第十三章 少年王に捧げる弔歌

 
 その晩、バイオレッタたちはオトンヌ宮の大広間である≪享楽の間≫へと続く廊下を並んで歩いていた。
 最前列をオルタンシアとミュゲが、次の列をバイオレッタとピヴォワンヌが行く。
 その後ろに並ぶのはアスターとプリュンヌで、二人はそれぞれの侍従と侍女に付き添われながら、四人の姫たちの後ろをついてくる。
 プリュンヌは傍らのアスターの腕にすがり、不安げにその顔を見上げた。
「アスターお兄様。お父様は一体どうなさったのでしょうか。忌み子であるプリュンヌたちまでお呼びになるなんて……」
「何かお考えがあるのだろう。けれど僕の予想が正しければ、恐らく何かが起こるはずだ」
「……まさか、プリュンヌたちは罰せられてしまうのですか?」
 バイオレッタが後方をうかがうと、アスターが泣きそうなプリュンヌに力強く微笑みかけていた。
「そんなことは絶対にさせないから安心しろ」
「お兄様……」
 数日前のジン神殿での戦いで疲弊しきった身体に鞭打ち、バイオレッタは前を向いてなんとか歩を進める。
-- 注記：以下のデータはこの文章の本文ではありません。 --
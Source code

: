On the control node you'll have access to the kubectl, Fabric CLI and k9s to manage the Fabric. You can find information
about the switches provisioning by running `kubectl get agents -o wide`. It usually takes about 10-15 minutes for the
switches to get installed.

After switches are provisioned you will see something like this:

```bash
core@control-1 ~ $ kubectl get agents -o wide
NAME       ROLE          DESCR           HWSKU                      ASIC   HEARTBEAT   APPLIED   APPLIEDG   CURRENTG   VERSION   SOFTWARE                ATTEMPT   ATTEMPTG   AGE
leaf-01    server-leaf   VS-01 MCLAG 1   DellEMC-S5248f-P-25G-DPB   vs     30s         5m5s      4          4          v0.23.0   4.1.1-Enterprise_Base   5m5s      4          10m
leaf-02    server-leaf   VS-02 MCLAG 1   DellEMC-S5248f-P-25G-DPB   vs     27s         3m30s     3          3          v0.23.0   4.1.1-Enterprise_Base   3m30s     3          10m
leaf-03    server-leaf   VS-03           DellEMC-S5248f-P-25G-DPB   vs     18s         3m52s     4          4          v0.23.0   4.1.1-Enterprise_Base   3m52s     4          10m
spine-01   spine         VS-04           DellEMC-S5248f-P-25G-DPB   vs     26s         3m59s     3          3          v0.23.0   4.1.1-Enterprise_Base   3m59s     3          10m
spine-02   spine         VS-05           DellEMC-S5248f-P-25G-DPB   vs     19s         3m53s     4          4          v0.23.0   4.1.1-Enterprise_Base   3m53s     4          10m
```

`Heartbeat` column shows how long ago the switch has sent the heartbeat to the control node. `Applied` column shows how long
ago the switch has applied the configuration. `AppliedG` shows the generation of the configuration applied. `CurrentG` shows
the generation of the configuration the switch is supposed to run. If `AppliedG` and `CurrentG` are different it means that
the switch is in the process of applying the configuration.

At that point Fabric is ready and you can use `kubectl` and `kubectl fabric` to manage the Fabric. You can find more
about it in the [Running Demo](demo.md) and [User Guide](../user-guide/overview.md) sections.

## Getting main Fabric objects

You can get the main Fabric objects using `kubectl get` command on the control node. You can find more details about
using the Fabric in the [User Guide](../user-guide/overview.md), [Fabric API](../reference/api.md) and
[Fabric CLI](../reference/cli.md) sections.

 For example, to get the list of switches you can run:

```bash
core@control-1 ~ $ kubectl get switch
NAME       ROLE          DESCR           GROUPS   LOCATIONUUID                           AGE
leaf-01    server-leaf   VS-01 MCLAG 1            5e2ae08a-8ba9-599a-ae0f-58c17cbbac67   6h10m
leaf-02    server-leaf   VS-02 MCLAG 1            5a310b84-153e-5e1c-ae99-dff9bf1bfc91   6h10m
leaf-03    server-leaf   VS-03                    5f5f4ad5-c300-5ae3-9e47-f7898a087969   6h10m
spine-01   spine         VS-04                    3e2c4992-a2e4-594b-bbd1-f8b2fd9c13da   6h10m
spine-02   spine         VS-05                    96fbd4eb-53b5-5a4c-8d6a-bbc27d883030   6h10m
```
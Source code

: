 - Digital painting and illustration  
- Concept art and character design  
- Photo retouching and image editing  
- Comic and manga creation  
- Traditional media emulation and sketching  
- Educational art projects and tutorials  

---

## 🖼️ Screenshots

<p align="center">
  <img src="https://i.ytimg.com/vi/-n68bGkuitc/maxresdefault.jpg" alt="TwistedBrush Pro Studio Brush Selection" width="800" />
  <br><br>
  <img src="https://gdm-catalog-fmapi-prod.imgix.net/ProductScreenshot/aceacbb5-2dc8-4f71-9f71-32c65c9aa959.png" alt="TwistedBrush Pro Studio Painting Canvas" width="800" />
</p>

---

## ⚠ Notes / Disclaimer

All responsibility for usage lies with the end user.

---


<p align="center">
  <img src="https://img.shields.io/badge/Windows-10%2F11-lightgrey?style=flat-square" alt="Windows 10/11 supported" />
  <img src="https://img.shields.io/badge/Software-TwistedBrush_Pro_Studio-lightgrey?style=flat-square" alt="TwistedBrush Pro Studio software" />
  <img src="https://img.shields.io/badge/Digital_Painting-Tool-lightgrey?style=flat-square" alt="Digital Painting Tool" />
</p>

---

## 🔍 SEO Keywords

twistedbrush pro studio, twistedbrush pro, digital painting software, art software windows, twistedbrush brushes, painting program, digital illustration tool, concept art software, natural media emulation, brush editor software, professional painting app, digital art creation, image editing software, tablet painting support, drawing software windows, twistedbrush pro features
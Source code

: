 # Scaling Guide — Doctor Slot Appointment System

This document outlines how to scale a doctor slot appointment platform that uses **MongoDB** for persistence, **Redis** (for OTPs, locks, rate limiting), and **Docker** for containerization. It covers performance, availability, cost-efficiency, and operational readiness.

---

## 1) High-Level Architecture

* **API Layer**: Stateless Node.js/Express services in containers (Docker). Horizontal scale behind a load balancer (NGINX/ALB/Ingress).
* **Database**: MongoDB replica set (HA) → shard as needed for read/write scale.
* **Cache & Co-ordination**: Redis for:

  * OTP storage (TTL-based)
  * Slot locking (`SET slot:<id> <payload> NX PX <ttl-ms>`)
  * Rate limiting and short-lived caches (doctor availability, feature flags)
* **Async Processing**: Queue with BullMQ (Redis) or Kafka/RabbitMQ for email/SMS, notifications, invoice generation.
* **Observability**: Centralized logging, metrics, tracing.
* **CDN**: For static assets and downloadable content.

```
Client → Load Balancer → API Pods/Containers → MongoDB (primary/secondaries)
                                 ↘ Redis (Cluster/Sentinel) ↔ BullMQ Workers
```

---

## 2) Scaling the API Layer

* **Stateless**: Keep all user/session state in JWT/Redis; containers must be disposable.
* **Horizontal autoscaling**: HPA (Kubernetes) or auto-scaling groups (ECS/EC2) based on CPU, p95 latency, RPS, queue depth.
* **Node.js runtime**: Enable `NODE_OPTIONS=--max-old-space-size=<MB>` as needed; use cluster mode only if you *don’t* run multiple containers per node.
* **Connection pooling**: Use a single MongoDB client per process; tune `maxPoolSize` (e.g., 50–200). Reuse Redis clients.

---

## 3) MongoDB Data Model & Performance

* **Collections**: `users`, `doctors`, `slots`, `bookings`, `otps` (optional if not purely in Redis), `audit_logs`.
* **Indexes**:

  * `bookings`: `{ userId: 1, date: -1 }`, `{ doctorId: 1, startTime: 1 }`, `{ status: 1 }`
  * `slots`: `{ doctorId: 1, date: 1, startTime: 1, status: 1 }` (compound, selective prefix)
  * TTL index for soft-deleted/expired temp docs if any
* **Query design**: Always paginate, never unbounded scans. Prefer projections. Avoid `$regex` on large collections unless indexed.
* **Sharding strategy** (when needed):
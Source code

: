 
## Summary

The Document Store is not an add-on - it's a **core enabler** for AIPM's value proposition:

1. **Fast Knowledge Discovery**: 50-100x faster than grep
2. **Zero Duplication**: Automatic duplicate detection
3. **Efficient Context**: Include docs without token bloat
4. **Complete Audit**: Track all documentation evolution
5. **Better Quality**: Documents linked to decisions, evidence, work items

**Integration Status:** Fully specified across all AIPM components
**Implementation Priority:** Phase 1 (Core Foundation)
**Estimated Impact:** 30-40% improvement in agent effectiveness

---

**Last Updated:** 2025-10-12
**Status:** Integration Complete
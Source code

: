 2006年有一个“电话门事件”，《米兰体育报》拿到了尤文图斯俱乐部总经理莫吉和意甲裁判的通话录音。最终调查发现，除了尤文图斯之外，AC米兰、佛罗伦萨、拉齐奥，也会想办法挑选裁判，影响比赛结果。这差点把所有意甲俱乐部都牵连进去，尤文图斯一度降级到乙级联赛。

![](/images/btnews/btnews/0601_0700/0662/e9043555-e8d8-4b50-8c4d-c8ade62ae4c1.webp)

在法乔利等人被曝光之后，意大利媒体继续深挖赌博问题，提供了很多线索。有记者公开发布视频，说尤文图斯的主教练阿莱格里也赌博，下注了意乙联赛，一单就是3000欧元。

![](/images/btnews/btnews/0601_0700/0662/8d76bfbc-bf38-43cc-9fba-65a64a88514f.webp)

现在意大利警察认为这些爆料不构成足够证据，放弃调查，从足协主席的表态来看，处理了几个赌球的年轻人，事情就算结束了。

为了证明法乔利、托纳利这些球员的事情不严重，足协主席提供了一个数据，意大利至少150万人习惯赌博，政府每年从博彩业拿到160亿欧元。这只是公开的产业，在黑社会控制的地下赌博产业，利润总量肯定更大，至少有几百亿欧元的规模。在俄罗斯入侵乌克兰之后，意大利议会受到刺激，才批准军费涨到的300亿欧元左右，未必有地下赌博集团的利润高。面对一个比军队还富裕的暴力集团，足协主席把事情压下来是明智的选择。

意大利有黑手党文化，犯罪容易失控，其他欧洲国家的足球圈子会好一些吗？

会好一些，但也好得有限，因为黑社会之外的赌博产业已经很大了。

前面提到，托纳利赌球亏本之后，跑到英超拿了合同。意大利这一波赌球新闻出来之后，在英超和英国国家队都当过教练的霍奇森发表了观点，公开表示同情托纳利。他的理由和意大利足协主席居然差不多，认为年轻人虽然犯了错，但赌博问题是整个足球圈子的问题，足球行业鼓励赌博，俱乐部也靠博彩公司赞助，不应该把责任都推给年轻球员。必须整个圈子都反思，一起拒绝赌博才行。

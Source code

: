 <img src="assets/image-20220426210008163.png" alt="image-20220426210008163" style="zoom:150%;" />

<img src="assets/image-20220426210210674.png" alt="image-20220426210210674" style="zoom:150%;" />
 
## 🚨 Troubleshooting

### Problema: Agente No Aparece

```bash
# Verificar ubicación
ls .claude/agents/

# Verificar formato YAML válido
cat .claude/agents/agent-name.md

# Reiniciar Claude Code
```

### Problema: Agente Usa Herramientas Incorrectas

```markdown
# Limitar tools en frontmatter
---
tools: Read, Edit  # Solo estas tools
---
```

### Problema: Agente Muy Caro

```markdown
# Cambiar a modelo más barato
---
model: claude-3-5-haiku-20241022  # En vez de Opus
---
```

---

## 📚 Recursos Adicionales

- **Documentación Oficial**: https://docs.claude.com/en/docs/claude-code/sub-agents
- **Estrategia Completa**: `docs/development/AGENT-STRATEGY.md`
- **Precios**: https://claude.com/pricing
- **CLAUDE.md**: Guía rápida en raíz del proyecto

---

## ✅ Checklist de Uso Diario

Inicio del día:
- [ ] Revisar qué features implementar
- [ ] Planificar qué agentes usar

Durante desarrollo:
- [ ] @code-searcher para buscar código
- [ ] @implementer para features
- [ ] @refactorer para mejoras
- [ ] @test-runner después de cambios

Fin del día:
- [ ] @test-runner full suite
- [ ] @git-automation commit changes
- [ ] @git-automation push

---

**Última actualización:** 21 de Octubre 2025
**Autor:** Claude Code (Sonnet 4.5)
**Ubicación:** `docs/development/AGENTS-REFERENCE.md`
(……ミュゲ様の言ったことが事実なら、もう、お父様は)
 
 
 
『クロード亡き今、お父様の身体は限界に達しているはずよ』
 王宮に戻ってきたバイオレッタとピヴォワンヌを密かに翡翠ジェダイト棟の私室へと呼び出し、ミュゲはそっとそう教えてくれた。
『それは一体どうしてですか?』
 バイオレッタの問いかけに、ミュゲはきわめて理路整然と答えた。
『お父様の身体の秘密は知っているわね? 年を取らず、何年生きても見た目が変わらないという奇妙な魔術をかけられているのよ。言ってみれば呪いのようなもの。そして今、それをかけた術者が死んだ。これが意味するのはただ一つ……、お父様の“死”よ』
 発動した術式は環のようになってかけられた者の身体を取り巻く。
 恐らくリシャールには全部で三本の魔術の環がかけられていたはずだ。
 しかし、それを施した魔導士が死ねば、かけられた術式は効力をなくす。
 だから術者の死はすべての術式にとって致命打だ。
 それが呪いであれ守りの力であれ、かけた本人が命を落としてしまえばすべては当然の如く無に帰される。
 魔導士の扱う「魔力」とはそもそも各々の生命力から生まれるエネルギーだからだ。
『わたくしはこれまで秘密裏にあの呪いについて調べさせていたわ。報告の結果によれば、お父様にあの呪いをかけた術者は全部で三人。中でも、一人目の魔力はごく弱く、そのためにおばあ様は二人目の魔導士を雇ってそれを強化しなければならなかった』
『ええ』
『だけどその二人目でさえ頓死しているわ。……バイオレッタ、貴女のお母様が命を落としたのとほぼ同時期にね』
 彼女は沈黙する二人に向けて染み入るような声音で告げる。
『魔術の環を取り除くには、二通りの手段がある。一つは、かけた術者が命を落とすこと。術式とはすなわち、術者の生命の一部のようなものなの。かけた術式が強力であればあるほど、代償は大きいわ。命をかける術者もいる』
 一呼吸置き、黙する二人に向けてミュゲは続けた。
『そしてもう一つは、優れた別の術者が、かけられた術式を解くこと。けれど、お父様にかけられた術式は、人間の肉体の摂理を捻じ曲げるもの。外見年齢を少年のままに留め、なおかつ年を取らない身体にするなんて、相当複雑な術式でしょう。打ち破るにはかなりの魔力と相応の対価が必要だったはず』
 ただ黙って聞いているだけでも背筋がぞくりとするような話を、ミュゲは冷静な面持ちのまま淡々と語る。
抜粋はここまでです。